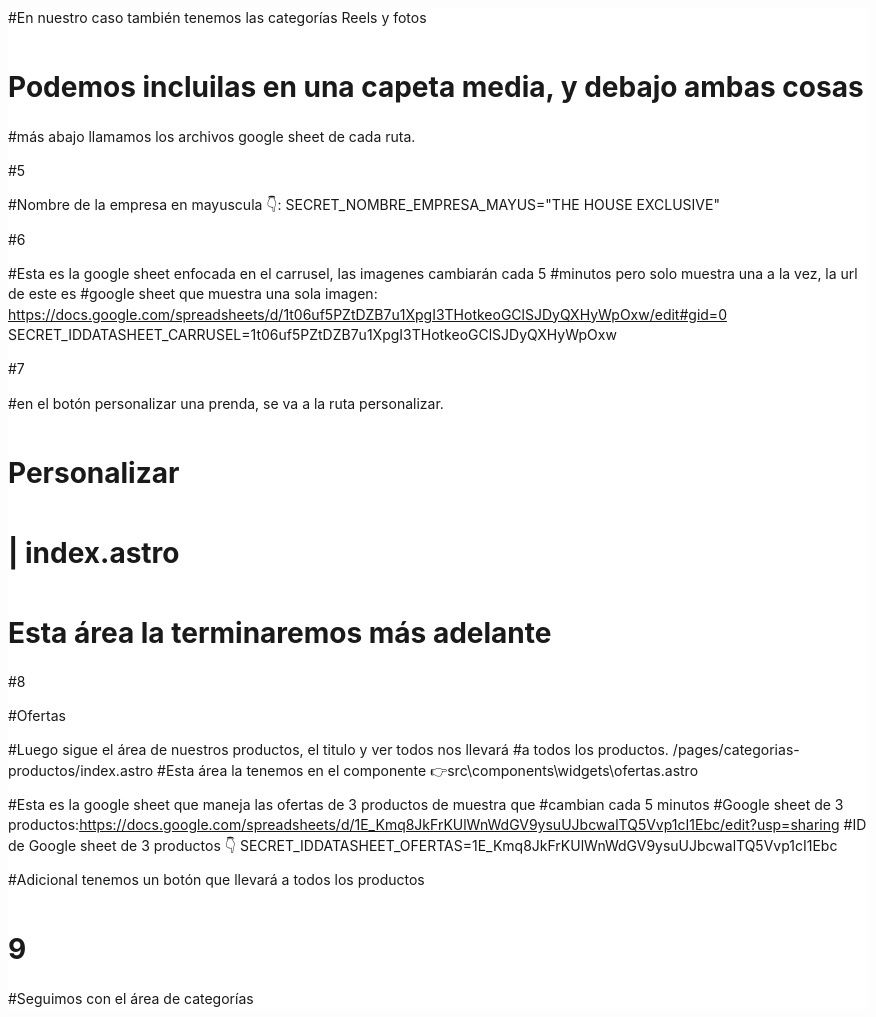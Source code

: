 #En nuestro caso también tenemos las categorías Reels y fotos
# Podemos incluilas en una capeta media, y debajo ambas cosas

#más abajo llamamos los archivos google sheet de cada ruta.


#5

#Nombre de la empresa en mayuscula 👇:
SECRET_NOMBRE_EMPRESA_MAYUS="THE HOUSE EXCLUSIVE"

#6

#Esta es la google sheet enfocada en el carrusel, las imagenes cambiarán cada 5 #minutos pero solo muestra una a la vez, la url de este es
#google sheet que muestra una sola imagen: https://docs.google.com/spreadsheets/d/1t06uf5PZtDZB7u1XpgI3THotkeoGClSJDyQXHyWpOxw/edit#gid=0
SECRET_IDDATASHEET_CARRUSEL=1t06uf5PZtDZB7u1XpgI3THotkeoGClSJDyQXHyWpOxw

#7

#en el botón personalizar una prenda, se va a la ruta personalizar. 
# Personalizar
# |     index.astro
# Esta área la terminaremos más adelante

#8

#Ofertas

#Luego sigue el área de  nuestros productos, el titulo y ver todos nos llevará #a todos los productos. /pages/categorias-productos/index.astro
#Esta área la tenemos en el componente 👉src\components\widgets\ofertas.astro

#Esta es la google sheet que maneja las ofertas de 3 productos de muestra que #cambian cada 5 minutos
#Google sheet de 3 productos:https://docs.google.com/spreadsheets/d/1E_Kmq8JkFrKUlWnWdGV9ysuUJbcwalTQ5Vvp1cI1Ebc/edit?usp=sharing
#ID de Google sheet de 3 productos 👇
SECRET_IDDATASHEET_OFERTAS=1E_Kmq8JkFrKUlWnWdGV9ysuUJbcwalTQ5Vvp1cI1Ebc

#Adicional tenemos un botón que llevará a todos los productos

# 9

#Seguimos con el área de categorías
==*==
**WHAT THE TASK ASKS:**
If a line in the records contains "astro", report it.

**ANSWER TO THIS PROBLEM:**
# |     index.astro
#Luego sigue el área de  nuestros productos, el titulo y ver todos nos llevará #a todos los productos. /pages/categorias-productos/index.astro
#Esta área la tenemos en el componente 👉src\components\widgets\ofertas.astro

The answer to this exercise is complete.